01 June, 2011

The Book

I feel for my poor father. An avid sportsman, he had two children who showed minimal interest in any outdoor sports at all. I can still recall his frustration on warm summers days, when, keen to get out in the garden with a bat and ball he would attempt to evict his sluglike offspring from whichever nook or hiding place we had secreted ourselves. My brother would often join in with a game of cricket or some throw and catch before scuttling back to his Airfix models but I would resolutely refuse. It's hard to read in direct sunlight.

I've always been a bookworm. My mother taught me to read before I went to school. I devoured words. I would read the labels on shampoo bottles in the bath. I read every book in the school library before the 4th year. I read the childrens books at the local library and when I'd read all the ones I liked I moved into the grown up section. I have shelves full of books. Boxes full of books.

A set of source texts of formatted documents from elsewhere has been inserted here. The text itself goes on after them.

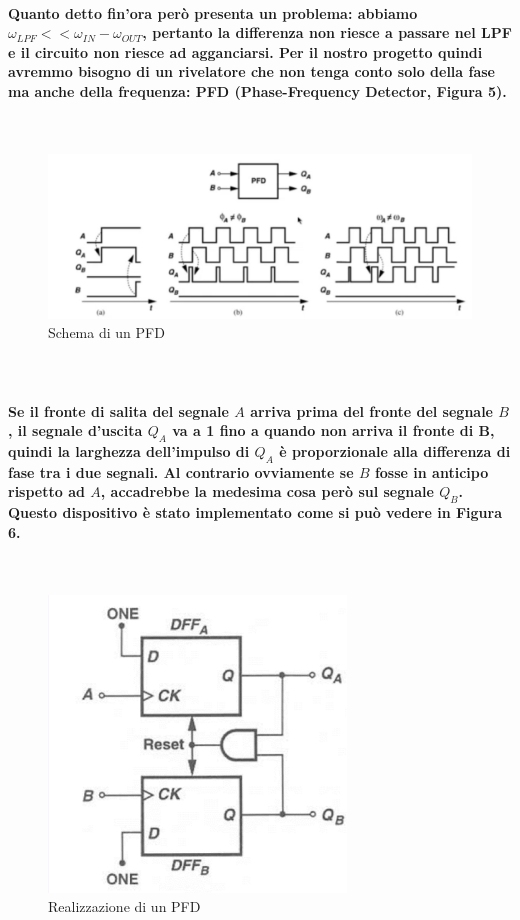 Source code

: \documentclass{article}
\begin{document}
\paragraph{Quanto detto fin'ora però presenta un problema: abbiamo\\ $\omega_{LPF}<<\omega_{IN}-\omega_{OUT}$, pertanto la differenza non riesce a passare nel LPF e il circuito non riesce ad agganciarsi. Per il nostro progetto quindi avremmo bisogno di un rivelatore che non tenga conto solo della fase ma anche della frequenza: PFD (Phase-Frequency Detector, Figura 5).}
~\begin{figure}[!h]%
\includegraphics[scale=0.4]{PFD2.png} 
\centering
\caption{Schema di un PFD}
\label{fig:foo}
\end{figure}
\paragraph{\\\\Se il fronte di salita del segnale $A$ arriva prima del fronte del segnale $B$, il segnale d'uscita $Q_A$ va a 1 fino a quando non arriva il fronte di B, quindi la larghezza dell'impulso di $Q_A$ è proporzionale alla differenza di fase tra i due segnali. Al contrario ovviamente se $B$ fosse in anticipo rispetto ad $A$, accadrebbe la medesima cosa però sul segnale $Q_B$.
Questo dispositivo è stato implementato come si può vedere in Figura 6.
}
~\begin{figure}[!h]%
\includegraphics[scale=0.6]{PFD.png} 
\centering
\caption{Realizzazione di un PFD}
\label{fig:foo}
\end{figure}
\end{document}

A personalised signed Pratchett. I have a Kindle. I love reading, me.

I've read more books than I can count but if you asked me to pick a favourite I could do it in a heartbeat. It's not a highbrow masterpiece. It's not a Booker prize winner. It's a childrens book.

Charlie and The Chocolate Factory by Roald Dahl sticks in my memory as being the most amazing book of my entire childhood. I doubt it will ever be replaced in my affections by any other. It conjured up vivid images in my imagination of little Charlie Bucket, his impoverished but proud family and most importantly of all, that river of chocolate.

I won't bore you all with the details as I'm sure you've all read it. (What? You haven't? Get thee to a bookshop!) Perhaps it was my sweet tooth that made me love it with such a passion but all I know is that Roald Dahl filled my head with pictures. It was more than just pictures, though. It was sounds and smells, imaginary places, magical little people, a glass elevator, and oh yes, a river of chocolate. Beautiful pictures, imaginary scents, grotesque baddies, a hero and his grandfather, a peculiar confectioner and a happy ending to boot.

Fast forward to 2011 and I'm having a conversation with my friends six year old son. He's a nice little boy, not too grubby and well behaved. We have funny little conversations which I generally enjoy, well, apart from the one where he told me that the reason I was so short was that I ate too many Sometimes Foods. I still think his mother was behind it. Anyhoo. We were having a nice little chat about books one day and I told him about Charlie and the Chocolate Factory. He wanted to know more and so I downloaded a free sample to my Kindle before my next babysitting venture. Once the parents had gone out and the younger brother was safely tucked into bed, I began to read.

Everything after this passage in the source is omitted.